Exercise objective: Below are some records. Output the lines from the first one through the line that holds "For more information", exactly as written, with no pictures.

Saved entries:
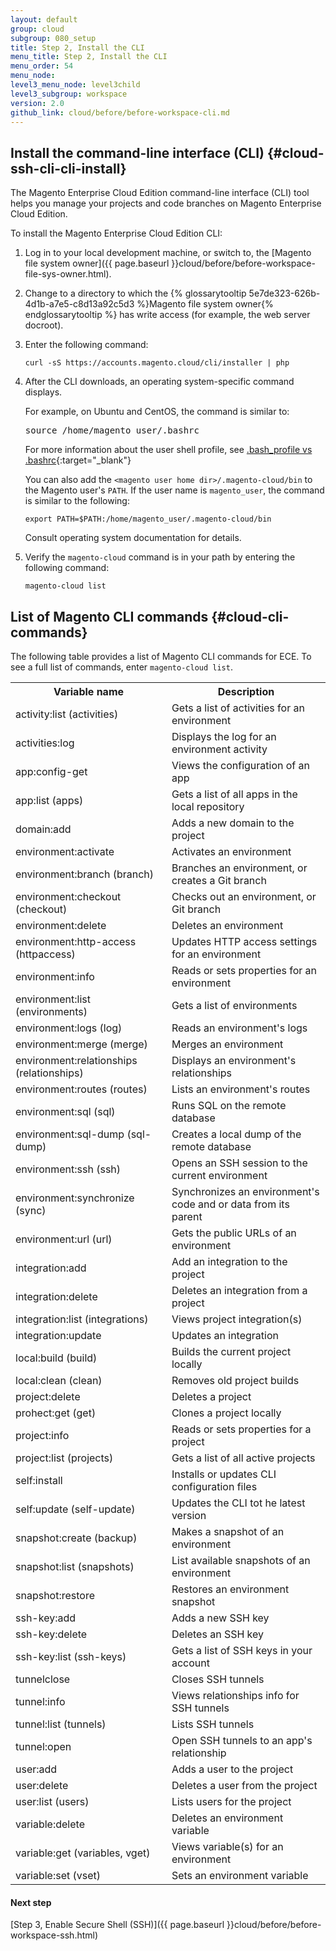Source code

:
 ```yaml
---
layout: default
group: cloud
subgroup: 080_setup
title: Step 2, Install the CLI
menu_title: Step 2, Install the CLI
menu_order: 54
menu_node:
level3_menu_node: level3child
level3_subgroup: workspace
version: 2.0
github_link: cloud/before/before-workspace-cli.md
---
```


## Install the command-line interface (CLI) {#cloud-ssh-cli-cli-install}
The Magento Enterprise Cloud Edition command-line interface (CLI) tool helps you manage your projects and code branches on Magento Enterprise Cloud Edition.

To install the Magento Enterprise Cloud Edition CLI:

1.	Log in to your local development machine, or switch to, the [Magento file system owner]({{ page.baseurl }}cloud/before/before-workspace-file-sys-owner.html).

2.	Change to a directory to which the {% glossarytooltip 5e7de323-626b-4d1b-a7e5-c8d13a92c5d3 %}Magento file system owner{% endglossarytooltip %} has write access (for example, the web server docroot).

3.	Enter the following command:

		curl -sS https://accounts.magento.cloud/cli/installer | php
4.	After the CLI downloads, an operating system-specific command displays.

	For example, on Ubuntu and CentOS, the command is similar to:

	<pre class="no-copy">source /home/magento_user/.bashrc</pre>

	For more information about the user shell profile, see [.bash_profile vs .bashrc](http://www.joshstaiger.org/archives/2005/07/bash_profile_vs.html){:target="_blank"}

	You can also add the `<magento user home dir>/.magento-cloud/bin` to the Magento user's `PATH`. 	If the user name is `magento_user`, the command is similar to the following:

		export PATH=$PATH:/home/magento_user/.magento-cloud/bin

	Consult operating system documentation for details.

5.	Verify the `magento-cloud` command is in your path by entering the following command:

		magento-cloud list

## List of Magento CLI commands {#cloud-cli-commands}
The following table provides a list of Magento CLI commands for ECE. To see a full list of commands, enter `magento-cloud list`.

<table>
    <tbody>
        <tr>
            <th>Variable name</th>
            <th>Description</th>
        </tr>
				<tr>
				<td>activity:list (activities)</td>
				<td>Gets a list of activities for an environment</td>
				</tr>
				<tr>
				<td>activities:log</td>
				<td>Displays the log for an environment activity</td>
				</tr>
				<tr>
				<td>app:config-get</td>
				<td>Views the configuration of an app</td>
				</tr>
				<tr>
				<td>app:list (apps)</td>
				<td>Gets a list of all apps in the local repository</td>
				</tr>
				<tr>
				<td>domain:add</td>
				<td>Adds a new domain to the project</td>
				</tr>
				<tr>
				<td>environment:activate</td>
				<td>Activates an environment</td>
				</tr>
				<tr>
				<td>environment:branch (branch)</td>
				<td>Branches an environment, or creates a Git branch</td>
				</tr>
				<tr>
				<td>environment:checkout (checkout)</td>
				<td>Checks out an environment, or Git branch</td>
				</tr>
				<tr>
				<td>environment:delete</td>
				<td>Deletes an environment</td>
				</tr>
				<tr>
				<td>environment:http-access (httpaccess)</td>
				<td>Updates HTTP access settings for an environment</td>
				</tr>
				<tr>
				<td>environment:info</td>
				<td>Reads or sets properties for an environment</td>
				</tr>
				<tr>
				<td>environment:list (environments)</td>
				<td>Gets a list of environments</td>
				</tr>
				<tr>
				<td>environment:logs (log)</td>
				<td>Reads an environment's logs</td>
				</tr>
				<tr>
				<td>environment:merge (merge)</td>
				<td>Merges an environment</td>
				</tr>
				<tr>
				<td>environment:relationships (relationships)</td>
				<td>Displays an environment's relationships</td>
				</tr>
				<tr>
				<td>environment:routes (routes)</td>
				<td>Lists an environment's routes</td>
				</tr>
				<tr>
				<td>environment:sql (sql)</td>
				<td>Runs SQL on the remote database</td>
				</tr>
				<tr>
				<td>environment:sql-dump (sql-dump)</td>
				<td>Creates a local dump of the remote database</td>
				</tr>
				<tr>
				<td>environment:ssh (ssh)</td>
				<td>Opens an SSH session to the current environment</td>
				</tr>
				<tr>
				<td>environment:synchronize (sync)</td>
				<td>Synchronizes an environment's code and or data from its parent</td>
				</tr>
				<tr>
				<td>environment:url (url)</td>
				<td>Gets the public URLs of an environment</td>
				</tr>
				<tr>
				<td>integration:add</td>
				<td>Add an integration to the project</td>
				</tr>
				<tr>
				<td>integration:delete</td>
				<td>Deletes an integration from a project</td>
				</tr>
				<tr>
				<td>integration:list (integrations)</td>
				<td>Views project integration(s)</td>
				</tr>
				<tr>
				<td>integration:update</td>
				<td>Updates an integration</td>
				</tr>
				<tr>
				<td>local:build (build)</td>
				<td>Builds the current project locally</td>
				</tr>
				<tr>
				<td>local:clean (clean)</td>
				<td>Removes old project builds</td>
				</tr>
				<tr>
				<td>project:delete</td>
				<td>Deletes a project</td>
				</tr>
				<tr>
				<td>prohect:get (get)</td>
				<td>Clones a project locally</td>
				</tr>
				<tr>
				<td>project:info</td>
				<td>Reads or sets properties for a project</td>
				</tr>
				<tr>
				<td>project:list (projects)</td>
				<td>Gets a list of all active projects</td>
				</tr>
				<tr>
				<td>self:install</td>
				<td>Installs or updates CLI configuration files</td>
				</tr>
				<tr>
				<td>self:update (self-update)</td>
				<td>Updates the CLI tot he latest version</td>
				</tr>
				<tr>
				<td>snapshot:create (backup)</td>
				<td>Makes a snapshot of an environment</td>
				</tr>
				<tr>
				<td>snapshot:list (snapshots)</td>
				<td>List available snapshots of an environment</td>
				</tr>
				<tr>
				<td>snapshot:restore</td>
				<td>Restores an environment snapshot</td>
				</tr>
				<tr>
				<td>ssh-key:add</td>
				<td>Adds a new SSH key</td>
				</tr>
				<tr>
				<td>ssh-key:delete</td>
				<td>Deletes an SSH key</td>
				</tr>
				<tr>
				<td>ssh-key:list (ssh-keys)</td>
				<td>Gets a list of SSH keys in your account</td>
				</tr>
				<tr>
				<td>tunnelclose</td>
				<td>Closes SSH tunnels</td>
				</tr>
				<tr>
				<td>tunnel:info</td>
				<td>Views relationships info for SSH tunnels</td>
				</tr>
				<tr>
				<td>tunnel:list (tunnels)</td>
				<td>Lists SSH tunnels</td>
				</tr>
				<tr>
				<td>tunnel:open</td>
				<td>Open SSH tunnels to an app's relationship</td>
				</tr>
				<tr>
				<td>user:add</td>
				<td>Adds a user to the project</td>
				</tr>
				<tr>
				<td>user:delete</td>
				<td>Deletes a user from the project</td>
				</tr>
				<tr>
				<td>user:list (users)</td>
				<td>Lists users for the project</td>
				</tr>
				<tr>
				<td>variable:delete</td>
				<td>Deletes an environment variable</td>
				</tr>
				<tr>
				<td>variable:get (variables, vget)</td>
				<td>Views variable(s) for an environment</td>
				</tr>
				<tr>
				<td>variable:set (vset)</td>
				<td>Sets an environment variable</td>
				</tr>
		</tbody>
</table>

#### Next step
[Step 3, Enable Secure Shell (SSH)]({{ page.baseurl }}cloud/before/before-workspace-ssh.html)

Exercise response:
Source code

:
 ```yaml
---
layout: default
group: cloud
subgroup: 080_setup
title: Step 2, Install the CLI
menu_title: Step 2, Install the CLI
menu_order: 54
menu_node:
level3_menu_node: level3child
level3_subgroup: workspace
version: 2.0
github_link: cloud/before/before-workspace-cli.md
---
```


## Install the command-line interface (CLI) {#cloud-ssh-cli-cli-install}
The Magento Enterprise Cloud Edition command-line interface (CLI) tool helps you manage your projects and code branches on Magento Enterprise Cloud Edition.

To install the Magento Enterprise Cloud Edition CLI:

1.	Log in to your local development machine, or switch to, the [Magento file system owner]({{ page.baseurl }}cloud/before/before-workspace-file-sys-owner.html).

2.	Change to a directory to which the {% glossarytooltip 5e7de323-626b-4d1b-a7e5-c8d13a92c5d3 %}Magento file system owner{% endglossarytooltip %} has write access (for example, the web server docroot).

3.	Enter the following command:

		curl -sS https://accounts.magento.cloud/cli/installer | php
4.	After the CLI downloads, an operating system-specific command displays.

	For example, on Ubuntu and CentOS, the command is similar to:

	<pre class="no-copy">source /home/magento_user/.bashrc</pre>

	For more information about the user shell profile, see [.bash_profile vs .bashrc](http://www.joshstaiger.org/archives/2005/07/bash_profile_vs.html){:target="_blank"}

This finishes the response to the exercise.